## Material shown
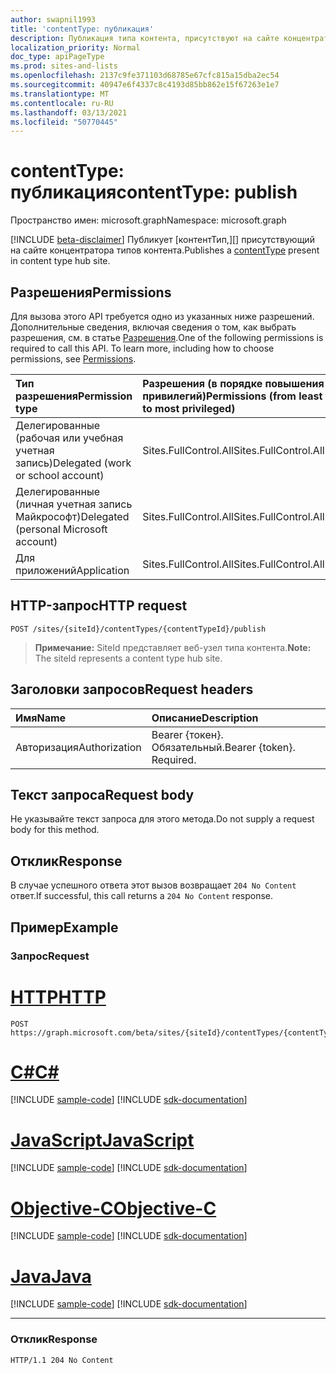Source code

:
 ```yaml
---
author: swapnil1993
title: 'contentType: публикация'
description: Публикация типа контента, присутствуют на сайте концентратора типов контента.
localization_priority: Normal
doc_type: apiPageType
ms.prod: sites-and-lists
ms.openlocfilehash: 2137c9fe371103d68785e67cfc815a15dba2ec54
ms.sourcegitcommit: 40947e6f4337c8c4193d85bb862e15f67263e1e7
ms.translationtype: MT
ms.contentlocale: ru-RU
ms.lasthandoff: 03/13/2021
ms.locfileid: "50770445"
---
```

# <a name="contenttype-publish"></a><span data-ttu-id="0f8db-103">contentType: публикация</span><span class="sxs-lookup"><span data-stu-id="0f8db-103">contentType: publish</span></span>
<span data-ttu-id="0f8db-104">Пространство имен: microsoft.graph</span><span class="sxs-lookup"><span data-stu-id="0f8db-104">Namespace: microsoft.graph</span></span>

[!INCLUDE [beta-disclaimer](../../includes/beta-disclaimer.md)]
<span data-ttu-id="0f8db-105">Публикует [контентТип,][] присутствующий на сайте концентратора типов контента.</span><span class="sxs-lookup"><span data-stu-id="0f8db-105">Publishes a [contentType][] present in content type hub site.</span></span>

## <a name="permissions"></a><span data-ttu-id="0f8db-106">Разрешения</span><span class="sxs-lookup"><span data-stu-id="0f8db-106">Permissions</span></span>

<span data-ttu-id="0f8db-p101">Для вызова этого API требуется одно из указанных ниже разрешений. Дополнительные сведения, включая сведения о том, как выбрать разрешения, см. в статье [Разрешения](/graph/permissions_reference.md).</span><span class="sxs-lookup"><span data-stu-id="0f8db-p101">One of the following permissions is required to call this API. To learn more, including how to choose permissions, see [Permissions](/graph/permissions_reference.md).</span></span>

|<span data-ttu-id="0f8db-109">Тип разрешения</span><span class="sxs-lookup"><span data-stu-id="0f8db-109">Permission type</span></span>      | <span data-ttu-id="0f8db-110">Разрешения (в порядке повышения привилегий)</span><span class="sxs-lookup"><span data-stu-id="0f8db-110">Permissions (from least to most privileged)</span></span>              |
|:--------------------|:---------------------------------------------------------|
|<span data-ttu-id="0f8db-111">Делегированные (рабочая или учебная учетная запись)</span><span class="sxs-lookup"><span data-stu-id="0f8db-111">Delegated (work or school account)</span></span> | <span data-ttu-id="0f8db-112">Sites.FullControl.All</span><span class="sxs-lookup"><span data-stu-id="0f8db-112">Sites.FullControl.All</span></span>    |
|<span data-ttu-id="0f8db-113">Делегированные (личная учетная запись Майкрософт)</span><span class="sxs-lookup"><span data-stu-id="0f8db-113">Delegated (personal Microsoft account)</span></span> | <span data-ttu-id="0f8db-114">Sites.FullControl.All</span><span class="sxs-lookup"><span data-stu-id="0f8db-114">Sites.FullControl.All</span></span>    |
|<span data-ttu-id="0f8db-115">Для приложений</span><span class="sxs-lookup"><span data-stu-id="0f8db-115">Application</span></span> | <span data-ttu-id="0f8db-116">Sites.FullControl.All</span><span class="sxs-lookup"><span data-stu-id="0f8db-116">Sites.FullControl.All</span></span> |

## <a name="http-request"></a><span data-ttu-id="0f8db-117">HTTP-запрос</span><span class="sxs-lookup"><span data-stu-id="0f8db-117">HTTP request</span></span>

<!-- {
  "blockType": "ignored"
}
-->
```http
POST /sites/{siteId}/contentTypes/{contentTypeId}/publish
```

><span data-ttu-id="0f8db-118">**Примечание:** SiteId представляет веб-узел типа контента.</span><span class="sxs-lookup"><span data-stu-id="0f8db-118">**Note:** The siteId represents a content type hub site.</span></span>

## <a name="request-headers"></a><span data-ttu-id="0f8db-119">Заголовки запросов</span><span class="sxs-lookup"><span data-stu-id="0f8db-119">Request headers</span></span>
|<span data-ttu-id="0f8db-120">Имя</span><span class="sxs-lookup"><span data-stu-id="0f8db-120">Name</span></span>|<span data-ttu-id="0f8db-121">Описание</span><span class="sxs-lookup"><span data-stu-id="0f8db-121">Description</span></span>|
|:---|:---|
|<span data-ttu-id="0f8db-122">Авторизация</span><span class="sxs-lookup"><span data-stu-id="0f8db-122">Authorization</span></span>|<span data-ttu-id="0f8db-p102">Bearer {токен}. Обязательный.</span><span class="sxs-lookup"><span data-stu-id="0f8db-p102">Bearer {token}. Required.</span></span>|

## <a name="request-body"></a><span data-ttu-id="0f8db-125">Текст запроса</span><span class="sxs-lookup"><span data-stu-id="0f8db-125">Request body</span></span>
<span data-ttu-id="0f8db-126">Не указывайте текст запроса для этого метода.</span><span class="sxs-lookup"><span data-stu-id="0f8db-126">Do not supply a request body for this method.</span></span>

## <a name="response"></a><span data-ttu-id="0f8db-127">Отклик</span><span class="sxs-lookup"><span data-stu-id="0f8db-127">Response</span></span>
<span data-ttu-id="0f8db-128">В случае успешного ответа этот вызов возвращает `204 No Content` ответ.</span><span class="sxs-lookup"><span data-stu-id="0f8db-128">If successful, this call returns a `204 No Content` response.</span></span>

## <a name="example"></a><span data-ttu-id="0f8db-129">Пример</span><span class="sxs-lookup"><span data-stu-id="0f8db-129">Example</span></span>

### <a name="request"></a><span data-ttu-id="0f8db-130">Запрос</span><span class="sxs-lookup"><span data-stu-id="0f8db-130">Request</span></span>

# <a name="http"></a>[<span data-ttu-id="0f8db-131">HTTP</span><span class="sxs-lookup"><span data-stu-id="0f8db-131">HTTP</span></span>](#tab/http)
<!-- {
  "blockType": "request",
  "name": "contenttype_publish"
}
-->
```http
POST https://graph.microsoft.com/beta/sites/{siteId}/contentTypes/{contentTypeId}/publish
```
# <a name="c"></a>[<span data-ttu-id="0f8db-132">C#</span><span class="sxs-lookup"><span data-stu-id="0f8db-132">C#</span></span>](#tab/csharp)
[!INCLUDE [sample-code](../includes/snippets/csharp/contenttype-publish-csharp-snippets.md)]
[!INCLUDE [sdk-documentation](../includes/snippets/snippets-sdk-documentation-link.md)]

# <a name="javascript"></a>[<span data-ttu-id="0f8db-133">JavaScript</span><span class="sxs-lookup"><span data-stu-id="0f8db-133">JavaScript</span></span>](#tab/javascript)
[!INCLUDE [sample-code](../includes/snippets/javascript/contenttype-publish-javascript-snippets.md)]
[!INCLUDE [sdk-documentation](../includes/snippets/snippets-sdk-documentation-link.md)]

# <a name="objective-c"></a>[<span data-ttu-id="0f8db-134">Objective-C</span><span class="sxs-lookup"><span data-stu-id="0f8db-134">Objective-C</span></span>](#tab/objc)
[!INCLUDE [sample-code](../includes/snippets/objc/contenttype-publish-objc-snippets.md)]
[!INCLUDE [sdk-documentation](../includes/snippets/snippets-sdk-documentation-link.md)]

# <a name="java"></a>[<span data-ttu-id="0f8db-135">Java</span><span class="sxs-lookup"><span data-stu-id="0f8db-135">Java</span></span>](#tab/java)
[!INCLUDE [sample-code](../includes/snippets/java/contenttype-publish-java-snippets.md)]
[!INCLUDE [sdk-documentation](../includes/snippets/snippets-sdk-documentation-link.md)]

---


### <a name="response"></a><span data-ttu-id="0f8db-136">Отклик</span><span class="sxs-lookup"><span data-stu-id="0f8db-136">Response</span></span>

<!-- { "blockType": "response" } -->

```http
HTTP/1.1 204 No Content
```

[contentType]: ../resources/contentType.md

## What to produce
How many lines of the records contain "запроса"? Answer with the number only.

## Result below
2